* **What to do**:
Every line with "Sociofisica" in it should be copied from the data.

Saved data entries
· · ·

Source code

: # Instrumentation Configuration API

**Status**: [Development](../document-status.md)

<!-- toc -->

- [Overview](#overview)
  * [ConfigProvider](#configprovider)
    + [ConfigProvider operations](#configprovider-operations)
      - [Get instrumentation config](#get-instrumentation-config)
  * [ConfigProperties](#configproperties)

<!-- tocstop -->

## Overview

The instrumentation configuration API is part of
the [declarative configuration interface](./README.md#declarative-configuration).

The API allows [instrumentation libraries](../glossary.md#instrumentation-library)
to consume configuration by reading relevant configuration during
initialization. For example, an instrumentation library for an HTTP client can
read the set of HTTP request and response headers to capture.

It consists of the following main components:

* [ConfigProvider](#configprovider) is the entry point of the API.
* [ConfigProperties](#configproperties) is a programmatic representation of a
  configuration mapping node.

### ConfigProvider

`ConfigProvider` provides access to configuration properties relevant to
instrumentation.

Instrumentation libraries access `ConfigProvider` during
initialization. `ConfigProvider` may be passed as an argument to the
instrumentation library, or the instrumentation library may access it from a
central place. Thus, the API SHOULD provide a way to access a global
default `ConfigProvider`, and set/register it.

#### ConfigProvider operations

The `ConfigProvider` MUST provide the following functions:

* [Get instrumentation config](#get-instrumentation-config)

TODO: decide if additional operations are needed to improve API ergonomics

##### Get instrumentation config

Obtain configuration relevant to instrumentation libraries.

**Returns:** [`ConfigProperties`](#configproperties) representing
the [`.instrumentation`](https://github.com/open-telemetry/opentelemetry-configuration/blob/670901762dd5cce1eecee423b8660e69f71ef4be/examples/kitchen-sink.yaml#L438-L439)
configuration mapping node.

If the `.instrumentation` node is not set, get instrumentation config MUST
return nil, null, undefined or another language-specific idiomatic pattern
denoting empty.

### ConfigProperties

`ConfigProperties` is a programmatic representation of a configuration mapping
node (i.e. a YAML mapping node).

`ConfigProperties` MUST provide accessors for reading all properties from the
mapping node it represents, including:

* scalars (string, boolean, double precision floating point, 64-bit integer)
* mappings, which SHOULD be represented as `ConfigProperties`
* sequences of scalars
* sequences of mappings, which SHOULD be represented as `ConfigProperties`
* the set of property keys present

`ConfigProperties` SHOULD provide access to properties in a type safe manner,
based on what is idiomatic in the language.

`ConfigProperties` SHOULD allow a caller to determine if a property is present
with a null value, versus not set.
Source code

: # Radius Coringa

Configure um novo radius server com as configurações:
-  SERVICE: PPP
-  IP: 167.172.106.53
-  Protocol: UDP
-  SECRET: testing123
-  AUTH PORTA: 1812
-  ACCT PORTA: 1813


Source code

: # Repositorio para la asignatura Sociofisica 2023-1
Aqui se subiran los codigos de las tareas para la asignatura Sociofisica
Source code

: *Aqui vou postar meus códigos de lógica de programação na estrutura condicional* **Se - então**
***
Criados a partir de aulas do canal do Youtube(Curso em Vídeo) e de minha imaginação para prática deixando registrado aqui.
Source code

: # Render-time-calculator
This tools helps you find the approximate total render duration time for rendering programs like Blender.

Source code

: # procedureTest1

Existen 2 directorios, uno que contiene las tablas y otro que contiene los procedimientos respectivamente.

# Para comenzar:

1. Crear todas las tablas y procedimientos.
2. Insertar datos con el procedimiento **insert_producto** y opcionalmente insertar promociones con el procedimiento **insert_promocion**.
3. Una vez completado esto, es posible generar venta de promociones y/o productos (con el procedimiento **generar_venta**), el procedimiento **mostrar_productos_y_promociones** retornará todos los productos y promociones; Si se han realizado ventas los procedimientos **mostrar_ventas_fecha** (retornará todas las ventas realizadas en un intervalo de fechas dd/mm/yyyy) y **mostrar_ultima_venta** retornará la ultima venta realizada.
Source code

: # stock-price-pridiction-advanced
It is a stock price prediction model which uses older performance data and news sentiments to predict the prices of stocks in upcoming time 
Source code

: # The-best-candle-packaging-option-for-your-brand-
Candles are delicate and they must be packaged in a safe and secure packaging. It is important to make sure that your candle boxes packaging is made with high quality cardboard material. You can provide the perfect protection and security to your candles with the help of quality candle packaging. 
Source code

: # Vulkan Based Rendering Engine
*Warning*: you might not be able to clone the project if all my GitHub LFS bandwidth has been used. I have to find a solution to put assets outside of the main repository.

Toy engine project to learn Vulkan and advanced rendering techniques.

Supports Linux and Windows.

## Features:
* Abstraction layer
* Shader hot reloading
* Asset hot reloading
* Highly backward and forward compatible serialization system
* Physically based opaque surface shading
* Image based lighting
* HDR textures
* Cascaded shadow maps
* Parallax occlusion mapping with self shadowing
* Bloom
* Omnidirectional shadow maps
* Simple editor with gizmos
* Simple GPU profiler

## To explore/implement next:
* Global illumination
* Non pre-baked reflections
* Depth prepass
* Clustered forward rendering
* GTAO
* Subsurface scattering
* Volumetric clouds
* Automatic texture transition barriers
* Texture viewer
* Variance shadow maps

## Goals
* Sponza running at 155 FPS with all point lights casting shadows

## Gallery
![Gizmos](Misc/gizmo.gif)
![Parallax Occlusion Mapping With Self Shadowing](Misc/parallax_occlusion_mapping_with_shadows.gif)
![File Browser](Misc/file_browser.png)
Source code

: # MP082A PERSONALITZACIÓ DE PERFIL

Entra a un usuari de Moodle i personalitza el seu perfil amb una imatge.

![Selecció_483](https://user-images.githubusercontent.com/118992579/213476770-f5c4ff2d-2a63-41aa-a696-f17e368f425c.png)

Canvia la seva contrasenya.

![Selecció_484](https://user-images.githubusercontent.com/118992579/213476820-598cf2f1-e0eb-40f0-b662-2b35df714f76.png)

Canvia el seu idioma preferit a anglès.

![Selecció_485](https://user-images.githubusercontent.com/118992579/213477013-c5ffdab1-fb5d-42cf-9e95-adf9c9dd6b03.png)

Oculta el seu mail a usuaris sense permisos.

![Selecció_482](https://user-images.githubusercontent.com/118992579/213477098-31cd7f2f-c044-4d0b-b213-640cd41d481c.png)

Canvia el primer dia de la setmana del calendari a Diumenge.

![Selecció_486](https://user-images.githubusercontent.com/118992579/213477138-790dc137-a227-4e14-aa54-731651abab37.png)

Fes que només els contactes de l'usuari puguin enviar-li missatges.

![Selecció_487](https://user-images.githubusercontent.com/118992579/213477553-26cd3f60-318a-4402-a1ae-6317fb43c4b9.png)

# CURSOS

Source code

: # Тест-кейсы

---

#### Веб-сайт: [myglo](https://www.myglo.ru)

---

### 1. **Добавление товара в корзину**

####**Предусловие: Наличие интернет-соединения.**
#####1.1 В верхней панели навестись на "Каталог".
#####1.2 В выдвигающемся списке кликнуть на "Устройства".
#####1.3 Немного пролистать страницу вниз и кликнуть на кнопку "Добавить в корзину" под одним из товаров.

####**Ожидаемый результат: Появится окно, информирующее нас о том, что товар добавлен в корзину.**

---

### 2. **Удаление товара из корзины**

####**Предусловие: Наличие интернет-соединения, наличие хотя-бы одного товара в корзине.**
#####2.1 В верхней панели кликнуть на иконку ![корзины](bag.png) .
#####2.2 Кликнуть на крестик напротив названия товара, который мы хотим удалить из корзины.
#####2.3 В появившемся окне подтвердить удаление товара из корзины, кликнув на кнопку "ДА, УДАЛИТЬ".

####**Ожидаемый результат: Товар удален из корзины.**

· · ·

* **Response to this exercise**:
: # Repositorio para la asignatura Sociofisica 2023-1
Aqui se subiran los codigos de las tareas para la asignatura Sociofisica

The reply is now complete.